Man is unaware that, five thousand years ago, God ceased to be. His benevolence a curse, God would not raise his hand against his own creation when they sought to kill him and take his power for their own. Even the mighty Metatron, the greatest Angel of all, stood prostrate and helpless as God was struck down by Man and torn into five pieces.

The Mind... Container of all the knowledge of magic...
The Will... Container of God's immense willpower...
The Eye... Container of God's omnipresence...
The Voice... Container of that which breathed life...
The Soul... Container of absorption and rejection, both...

Man was outwitted, however. In his final moments, God split his power from the humans and sealed it away. During the winter of the year 2010, five complete strangers would each be gifted with one of the five Pieces. It would be up to them, then, to decide the fate of God. Would one of them take all five Pieces for themselves and become the new God? Or would they use their power to rebuild the true God?

Angels and Demons both seek the power, although not entirely for altruistic purposes. Some Angels who serve Metatron seek to gift him that power, to make him the new God. Many Demons seek to gift Lucifer that power, or keep it themselves. Humans, too, will seek the Throne of God for themselves if they ever find out. There is only a small number of Angels and Demons who yet still believe the one true God must regain his life and power. But amid the turmoil and destruction, The Game will begin. Seven Days will the Bearers have to carve open a path for the future of not only mankind, but also Angels and Demons.

*ArE YOu rEADy?*​


----------



## Velocity (Dec 2, 2010)

**~ Plot and Setting ~*

*The God of legend and myth did once exist. It is said that he often visited his children in a human form so that they would not be scared of him. At his fingers was an army of Angels, hundreds of thousands strong. They were jealous of humanity, jealous of the love God gave humanity and yet refused them. But their love for God was stronger than their jealousy of Man, so they tried to love Man as God did.

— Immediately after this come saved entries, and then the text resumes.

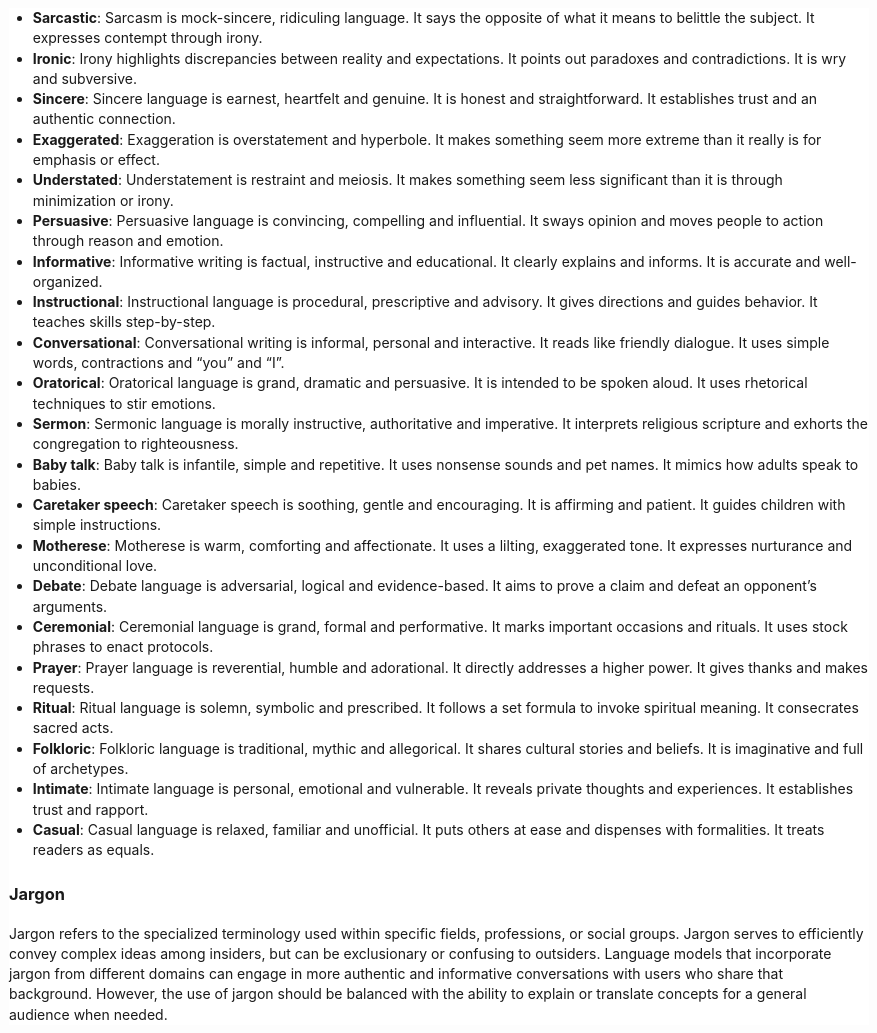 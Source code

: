-   **Sarcastic**: Sarcasm is mock-sincere, ridiculing language. It says the opposite of what it means to belittle the subject. It expresses contempt through irony.
-   **Ironic**: Irony highlights discrepancies between reality and expectations. It points out paradoxes and contradictions. It is wry and subversive.
-   **Sincere**: Sincere language is earnest, heartfelt and genuine. It is honest and straightforward. It establishes trust and an authentic connection.
-   **Exaggerated**: Exaggeration is overstatement and hyperbole. It makes something seem more extreme than it really is for emphasis or effect.
-   **Understated**: Understatement is restraint and meiosis. It makes something seem less significant than it is through minimization or irony.
-   **Persuasive**: Persuasive language is convincing, compelling and influential. It sways opinion and moves people to action through reason and emotion.
-   **Informative**: Informative writing is factual, instructive and educational. It clearly explains and informs. It is accurate and well-organized.
-   **Instructional**: Instructional language is procedural, prescriptive and advisory. It gives directions and guides behavior. It teaches skills step-by-step.
-   **Conversational**: Conversational writing is informal, personal and interactive. It reads like friendly dialogue. It uses simple words, contractions and “you” and “I”.
-   **Oratorical**: Oratorical language is grand, dramatic and persuasive. It is intended to be spoken aloud. It uses rhetorical techniques to stir emotions.
-   **Sermon**: Sermonic language is morally instructive, authoritative and imperative. It interprets religious scripture and exhorts the congregation to righteousness.
-   **Baby talk**: Baby talk is infantile, simple and repetitive. It uses nonsense sounds and pet names. It mimics how adults speak to babies.
-   **Caretaker speech**: Caretaker speech is soothing, gentle and encouraging. It is affirming and patient. It guides children with simple instructions.
-   **Motherese**: Motherese is warm, comforting and affectionate. It uses a lilting, exaggerated tone. It expresses nurturance and unconditional love.
-   **Debate**: Debate language is adversarial, logical and evidence-based. It aims to prove a claim and defeat an opponent’s arguments.
-   **Ceremonial**: Ceremonial language is grand, formal and performative. It marks important occasions and rituals. It uses stock phrases to enact protocols.
-   **Prayer**: Prayer language is reverential, humble and adorational. It directly addresses a higher power. It gives thanks and makes requests.
-   **Ritual**: Ritual language is solemn, symbolic and prescribed. It follows a set formula to invoke spiritual meaning. It consecrates sacred acts.
-   **Folkloric**: Folkloric language is traditional, mythic and allegorical. It shares cultural stories and beliefs. It is imaginative and full of archetypes.
-   **Intimate**: Intimate language is personal, emotional and vulnerable. It reveals private thoughts and experiences. It establishes trust and rapport.
-   **Casual**: Casual language is relaxed, familiar and unofficial. It puts others at ease and dispenses with formalities. It treats readers as equals.

### Jargon[](https://viktorbezdek.github.io/definitive-llm-writing-style-guide/#jargon)

Jargon refers to the specialized terminology used within specific fields, professions, or social groups. Jargon serves to efficiently convey complex ideas among insiders, but can be exclusionary or confusing to outsiders. Language models that incorporate jargon from different domains can engage in more authentic and informative conversations with users who share that background. However, the use of jargon should be balanced with the ability to explain or translate concepts for a general audience when needed.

Several thousand years ago, however, one human took advantage of God's benevolence. While he travelled the world, visiting his children, God was attacked. Unable to bring himself to harm Man, God said nothing as he was torn into five Pieces. The Angels fell from Heaven in great numbers to their God's side, angered by Man's actions, but their weapons were stayed by God's words.

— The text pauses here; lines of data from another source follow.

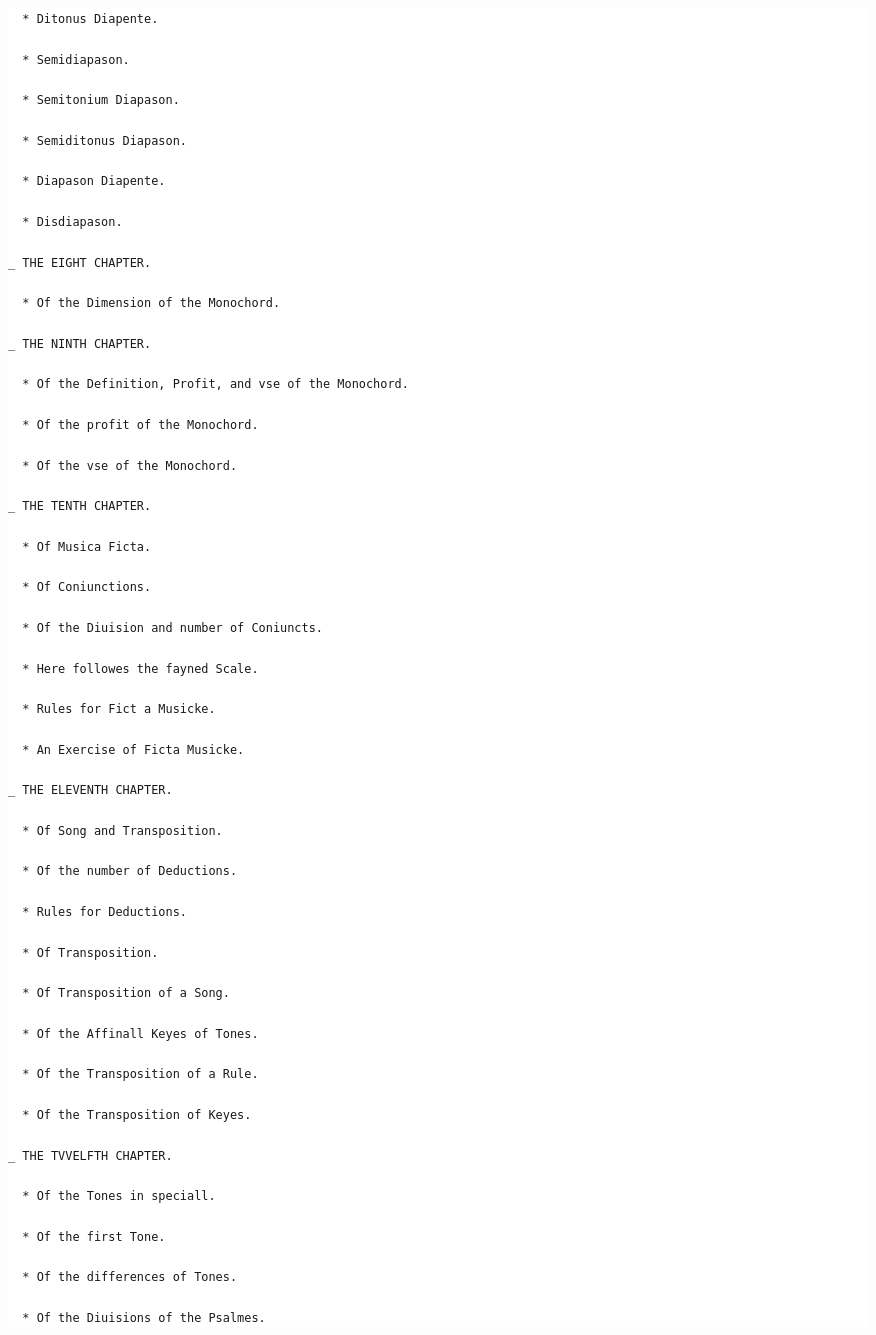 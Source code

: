       * Ditonus Diapente.

      * Semidiapason.

      * Semitonium Diapason.

      * Semiditonus Diapason.

      * Diapason Diapente.

      * Disdiapason.

    _ THE EIGHT CHAPTER.

      * Of the Dimension of the Monochord.

    _ THE NINTH CHAPTER.

      * Of the Definition, Profit, and vse of the Monochord.

      * Of the profit of the Monochord.

      * Of the vse of the Monochord.

    _ THE TENTH CHAPTER.

      * Of Musica Ficta.

      * Of Coniunctions.

      * Of the Diuision and number of Coniuncts.

      * Here followes the fayned Scale.

      * Rules for Fict a Musicke.

      * An Exercise of Ficta Musicke.

    _ THE ELEVENTH CHAPTER.

      * Of Song and Transposition.

      * Of the number of Deductions.

      * Rules for Deductions.

      * Of Transposition.

      * Of Transposition of a Song.

      * Of the Affinall Keyes of Tones.

      * Of the Transposition of a Rule.

      * Of the Transposition of Keyes.

    _ THE TVVELFTH CHAPTER.

      * Of the Tones in speciall.

      * Of the first Tone.

      * Of the differences of Tones.

      * Of the Diuisions of the Psalmes.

"*Do not harm my children. If this is their wish, then so be it.*"

But God was not stupid, nor was he short-sighted. He knew that Man wanted his power and he would ensure Man did in fact have it. But not here, not now. Using the last of his power, God ensured the five Pieces he had become would not awaken for many thousands of years. Five humans were chosen to gather in the winter of the year 2010. Each would be given one of the Pieces of God and in their hands would God's fate lie.

The Angels and Demons did not know the exact year these five humans would gather, nor the exact place. Two years ago, thinking they were there, Metatron ordered the lock down of everything and everyone within the Yamamoto Line in Tokyo in search for the Bearers. Lying to the humans, the Angels led them to believe this was an Ordeal from God. Demons, led by Lucifer himself, intervened with the "Ordeal" to search for the Bearers themselves. Metatron and Lucifer were, however, outsmarted by a group of humans - one of whom had become King of Bel soley to force all the Demons in Tokyo back to Hell.

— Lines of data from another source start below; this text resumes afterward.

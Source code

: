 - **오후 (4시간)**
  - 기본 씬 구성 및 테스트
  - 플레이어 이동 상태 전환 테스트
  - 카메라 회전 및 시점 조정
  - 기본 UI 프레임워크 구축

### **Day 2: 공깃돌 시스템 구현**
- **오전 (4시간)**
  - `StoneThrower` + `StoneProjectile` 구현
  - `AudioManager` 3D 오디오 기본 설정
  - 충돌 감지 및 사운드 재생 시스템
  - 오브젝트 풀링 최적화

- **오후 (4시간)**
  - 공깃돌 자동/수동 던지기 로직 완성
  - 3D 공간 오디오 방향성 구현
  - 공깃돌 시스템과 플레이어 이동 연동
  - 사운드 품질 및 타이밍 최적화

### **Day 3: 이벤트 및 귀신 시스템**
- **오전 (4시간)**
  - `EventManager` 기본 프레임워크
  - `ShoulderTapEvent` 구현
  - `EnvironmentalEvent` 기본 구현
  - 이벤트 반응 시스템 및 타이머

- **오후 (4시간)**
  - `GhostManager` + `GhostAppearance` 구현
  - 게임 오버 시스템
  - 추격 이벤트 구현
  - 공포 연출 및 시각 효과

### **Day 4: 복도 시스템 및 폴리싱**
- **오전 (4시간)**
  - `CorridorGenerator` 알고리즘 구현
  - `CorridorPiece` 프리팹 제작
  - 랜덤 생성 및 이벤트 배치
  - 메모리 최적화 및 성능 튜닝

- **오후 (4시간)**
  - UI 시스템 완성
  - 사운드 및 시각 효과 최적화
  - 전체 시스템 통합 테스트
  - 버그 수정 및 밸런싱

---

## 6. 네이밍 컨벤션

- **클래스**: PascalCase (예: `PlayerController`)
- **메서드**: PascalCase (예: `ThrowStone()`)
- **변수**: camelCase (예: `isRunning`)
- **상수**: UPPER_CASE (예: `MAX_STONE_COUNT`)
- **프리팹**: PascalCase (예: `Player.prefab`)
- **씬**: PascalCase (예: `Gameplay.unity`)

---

But now it is unmistakeable. The Five Bearers are in London. Metatron and Lucifer have mobilised their vast armies. Where Tokyo was locked down by humans manipulated by Angels, London will be locked down by pure magic. In twelve hours, at 8PM on November 14th, 2010, London will be inaccessible and inescapable. The Bearers will be found and the Pieces torn from their still-beating chests. Humanity will be powerless.

*oR wILL it?*​


----------



## Velocity (Dec 2, 2010)

**~ Rules and Information goes here ~**​


----------



## Velocity (Dec 2, 2010)

**~ Character Sign Up Forms goes here ~**​


----------



## Velocity (Dec 2, 2010)

**~ Daily Report ~*

Sunday / *Monday* / *Tuesday* / *WednesdayThursday* / *Friday* / *Saturday* / *Sunday*

8:00AM - The Day Before

- Important Events -

*- The five Bearers have finally arrived in London.​


----------



## Olivia (Dec 2, 2010)

*[Jessica]*

It was Sunday morning, seemed average enough, just another ordinary day. She looked around her room, her almost empty room, nothing seemed out of place... or did it? She couldn't tell what looked off about it but she dismissed the thought, deciding it wasn't worth thinking about such a minute detail. It was Winter in London, and a light fall of snow. It wasn't snowing to hard, like normal, but just ever so lightly. She sighed as she decided it was time to start her day.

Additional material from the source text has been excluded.